Nous parvenons à récupérer notre repas, puis nous allons nous asseoir à une des tables disposées de l'autre côté du château, dans la belle prairie qui s'étend là. Des enfants courent et jouent, il y a de la musique aussi, les conversations vont bon train. Nous prenons place avec des connaissances de Layla qu'elle me présente rapidement : ils étaient à l'école ensemble, quand elle avait fait ses années de maternelle et sa première année de primaire à Aizac, avant que ses parents n'emménagent à Aubenas.

- C'est chouette de se voir, Layla, dit la jeune femme qui tient un bébé d'environ huit mois dans les bras.

- Oui, Emilie. Est-ce que vous êtes là, la semaine prochaine ? Je repars vendredi, mais je pourrais vous faire un petit coucou. Alexis et moi avons fait la randonnée pour monter au château, la semaine dernière, mais pousser jusqu'au village, ça fait encore une trotte !

- On n'était pas là, de toute façon... On est revenu des Pyrénées il y a trois jours. Hugo ne peut pas manquer la fête de Craux, c'est dans ses gènes !

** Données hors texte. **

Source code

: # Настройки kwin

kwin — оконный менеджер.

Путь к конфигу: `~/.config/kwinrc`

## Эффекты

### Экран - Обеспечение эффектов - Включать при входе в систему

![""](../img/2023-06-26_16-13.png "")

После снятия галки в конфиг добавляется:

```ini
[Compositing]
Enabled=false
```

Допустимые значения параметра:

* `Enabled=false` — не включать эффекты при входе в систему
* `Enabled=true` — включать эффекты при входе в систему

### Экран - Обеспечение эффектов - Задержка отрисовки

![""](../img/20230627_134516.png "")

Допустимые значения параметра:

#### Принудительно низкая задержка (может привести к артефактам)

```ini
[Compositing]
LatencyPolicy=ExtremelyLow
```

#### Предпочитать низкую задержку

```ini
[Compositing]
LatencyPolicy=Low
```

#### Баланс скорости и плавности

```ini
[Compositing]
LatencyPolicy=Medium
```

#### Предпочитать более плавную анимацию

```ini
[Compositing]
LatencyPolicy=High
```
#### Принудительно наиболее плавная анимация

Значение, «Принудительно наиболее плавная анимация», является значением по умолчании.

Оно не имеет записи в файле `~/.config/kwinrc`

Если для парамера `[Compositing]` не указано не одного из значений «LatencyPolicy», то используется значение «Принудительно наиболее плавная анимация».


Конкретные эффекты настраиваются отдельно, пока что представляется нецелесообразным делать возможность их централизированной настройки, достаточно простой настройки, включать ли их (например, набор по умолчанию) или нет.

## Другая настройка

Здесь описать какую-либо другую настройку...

Le dénommé Hugo, nous le voyons à peine. Il s'active d'un bord à l'autre, fait partie de l'organisation de la fête. Les filles continuent à échanger, prenant des nouvelles d'amis communs, de connaissances. Je les écoute, sans vraiment me mêler à la conversation, me chargeant d'aller remplir les verres quand cela s'avère nécessaire. A la fin du repas, Emilie ne s'attarde pas, car le bébé donne des signes d'endormissement. Elle nous indique qu'elle va rentrer à pied, ça va le bercer.

Et de notre côté, nous repartons pour un petit tour.

**

L'ambiance a un peu changé au fil de la soirée. Après le marché, le repas, c'est l'heure du bal populaire. Les artisans sont en train de replier leurs stands, la plupart auront bien vendu. Je me décide finalement pour un solide bâton de marche en bois de châtaignier, bien plus respectueux des sentiers qui plus est que mon bâton "made in Décathlon" avec une pointe. Et j'offre un joli bracelet à Layla, histoire de prendre un petit quelque chose à la créatrice et aussi de faire un cadeau à Layla. J'en ai tout simplement envie.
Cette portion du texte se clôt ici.